#### PROBLEM STATEMENT
Please transcribe all of the records precisely.

══ INPUT DATA ══

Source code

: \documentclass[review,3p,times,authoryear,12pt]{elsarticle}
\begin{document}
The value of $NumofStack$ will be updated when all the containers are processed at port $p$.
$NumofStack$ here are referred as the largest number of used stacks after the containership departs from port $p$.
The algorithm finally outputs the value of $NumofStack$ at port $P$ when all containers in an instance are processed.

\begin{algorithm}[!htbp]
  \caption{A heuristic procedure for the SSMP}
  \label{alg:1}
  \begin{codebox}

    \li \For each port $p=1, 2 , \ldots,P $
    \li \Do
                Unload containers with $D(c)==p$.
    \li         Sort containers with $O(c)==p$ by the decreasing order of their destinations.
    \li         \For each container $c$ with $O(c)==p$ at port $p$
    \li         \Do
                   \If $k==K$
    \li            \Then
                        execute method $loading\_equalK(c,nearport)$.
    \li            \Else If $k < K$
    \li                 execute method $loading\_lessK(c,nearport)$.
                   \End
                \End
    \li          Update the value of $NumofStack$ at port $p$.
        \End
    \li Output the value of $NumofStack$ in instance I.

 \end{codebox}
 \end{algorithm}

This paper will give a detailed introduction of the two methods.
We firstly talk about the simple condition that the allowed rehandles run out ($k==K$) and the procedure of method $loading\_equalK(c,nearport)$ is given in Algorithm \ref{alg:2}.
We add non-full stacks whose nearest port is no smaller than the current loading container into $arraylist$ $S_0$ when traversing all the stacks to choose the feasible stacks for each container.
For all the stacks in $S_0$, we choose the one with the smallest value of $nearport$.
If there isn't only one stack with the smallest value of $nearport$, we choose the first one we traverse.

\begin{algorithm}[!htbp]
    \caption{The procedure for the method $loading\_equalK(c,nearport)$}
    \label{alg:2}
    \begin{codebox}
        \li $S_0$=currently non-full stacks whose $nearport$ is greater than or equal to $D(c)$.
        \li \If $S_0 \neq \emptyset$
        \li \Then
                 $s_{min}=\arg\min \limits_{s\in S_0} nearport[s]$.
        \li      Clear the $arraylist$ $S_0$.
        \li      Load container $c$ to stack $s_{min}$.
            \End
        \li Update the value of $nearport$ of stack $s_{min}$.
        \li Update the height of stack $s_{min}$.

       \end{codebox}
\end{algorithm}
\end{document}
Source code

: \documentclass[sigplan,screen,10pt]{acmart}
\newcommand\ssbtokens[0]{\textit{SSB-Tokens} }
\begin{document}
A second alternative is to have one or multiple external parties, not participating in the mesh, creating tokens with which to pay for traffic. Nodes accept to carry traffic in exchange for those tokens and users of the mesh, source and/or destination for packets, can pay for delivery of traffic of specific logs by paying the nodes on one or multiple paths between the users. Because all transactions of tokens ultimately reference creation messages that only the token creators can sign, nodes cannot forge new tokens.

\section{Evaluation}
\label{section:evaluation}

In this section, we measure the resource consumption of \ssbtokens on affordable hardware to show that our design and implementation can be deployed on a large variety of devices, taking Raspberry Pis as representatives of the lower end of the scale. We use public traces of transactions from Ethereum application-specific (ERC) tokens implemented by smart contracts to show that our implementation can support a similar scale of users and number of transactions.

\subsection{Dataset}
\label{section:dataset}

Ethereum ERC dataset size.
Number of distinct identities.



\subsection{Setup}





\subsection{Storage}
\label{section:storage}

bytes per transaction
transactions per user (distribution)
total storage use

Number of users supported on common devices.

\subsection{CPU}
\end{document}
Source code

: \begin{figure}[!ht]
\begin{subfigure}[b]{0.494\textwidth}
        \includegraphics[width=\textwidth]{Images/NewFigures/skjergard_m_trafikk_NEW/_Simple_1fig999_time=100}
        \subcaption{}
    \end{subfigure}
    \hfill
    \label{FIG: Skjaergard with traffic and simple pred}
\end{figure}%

═══

#### TASK OUTPUT
Source code

: \documentclass[review,3p,times,authoryear,12pt]{elsarticle}
\begin{document}
The value of $NumofStack$ will be updated when all the containers are processed at port $p$.
$NumofStack$ here are referred as the largest number of used stacks after the containership departs from port $p$.
The algorithm finally outputs the value of $NumofStack$ at port $P$ when all containers in an instance are processed.

\begin{algorithm}[!htbp]
  \caption{A heuristic procedure for the SSMP}
  \label{alg:1}
  \begin{codebox}

    \li \For each port $p=1, 2 , \ldots,P $
    \li \Do
                Unload containers with $D(c)==p$.
    \li         Sort containers with $O(c)==p$ by the decreasing order of their destinations.
    \li         \For each container $c$ with $O(c)==p$ at port $p$
    \li         \Do
                   \If $k==K$
    \li            \Then
                        execute method $loading\_equalK(c,nearport)$.
    \li            \Else If $k < K$
    \li                 execute method $loading\_lessK(c,nearport)$.
                   \End
                \End
    \li          Update the value of $NumofStack$ at port $p$.
        \End
    \li Output the value of $NumofStack$ in instance I.

 \end{codebox}
 \end{algorithm}

This paper will give a detailed introduction of the two methods.
We firstly talk about the simple condition that the allowed rehandles run out ($k==K$) and the procedure of method $loading\_equalK(c,nearport)$ is given in Algorithm \ref{alg:2}.
We add non-full stacks whose nearest port is no smaller than the current loading container into $arraylist$ $S_0$ when traversing all the stacks to choose the feasible stacks for each container.
For all the stacks in $S_0$, we choose the one with the smallest value of $nearport$.
If there isn't only one stack with the smallest value of $nearport$, we choose the first one we traverse.

\begin{algorithm}[!htbp]
    \caption{The procedure for the method $loading\_equalK(c,nearport)$}
    \label{alg:2}
    \begin{codebox}
        \li $S_0$=currently non-full stacks whose $nearport$ is greater than or equal to $D(c)$.
        \li \If $S_0 \neq \emptyset$
        \li \Then
                 $s_{min}=\arg\min \limits_{s\in S_0} nearport[s]$.
        \li      Clear the $arraylist$ $S_0$.
        \li      Load container $c$ to stack $s_{min}$.
            \End
        \li Update the value of $nearport$ of stack $s_{min}$.
        \li Update the height of stack $s_{min}$.

       \end{codebox}
\end{algorithm}
\end{document}
Source code

: \documentclass[sigplan,screen,10pt]{acmart}
\newcommand\ssbtokens[0]{\textit{SSB-Tokens} }
\begin{document}
A second alternative is to have one or multiple external parties, not participating in the mesh, creating tokens with which to pay for traffic. Nodes accept to carry traffic in exchange for those tokens and users of the mesh, source and/or destination for packets, can pay for delivery of traffic of specific logs by paying the nodes on one or multiple paths between the users. Because all transactions of tokens ultimately reference creation messages that only the token creators can sign, nodes cannot forge new tokens.

\section{Evaluation}
\label{section:evaluation}

In this section, we measure the resource consumption of \ssbtokens on affordable hardware to show that our design and implementation can be deployed on a large variety of devices, taking Raspberry Pis as representatives of the lower end of the scale. We use public traces of transactions from Ethereum application-specific (ERC) tokens implemented by smart contracts to show that our implementation can support a similar scale of users and number of transactions.

\subsection{Dataset}
\label{section:dataset}

Ethereum ERC dataset size.
Number of distinct identities.



\subsection{Setup}





\subsection{Storage}
\label{section:storage}

bytes per transaction
transactions per user (distribution)
total storage use

Number of users supported on common devices.

\subsection{CPU}
\end{document}
Source code

: \begin{figure}[!ht]
\begin{subfigure}[b]{0.494\textwidth}
        \includegraphics[width=\textwidth]{Images/NewFigures/skjergard_m_trafikk_NEW/_Simple_1fig999_time=100}
        \subcaption{}
    \end{subfigure}
    \hfill
    \label{FIG: Skjaergard with traffic and simple pred}
\end{figure}%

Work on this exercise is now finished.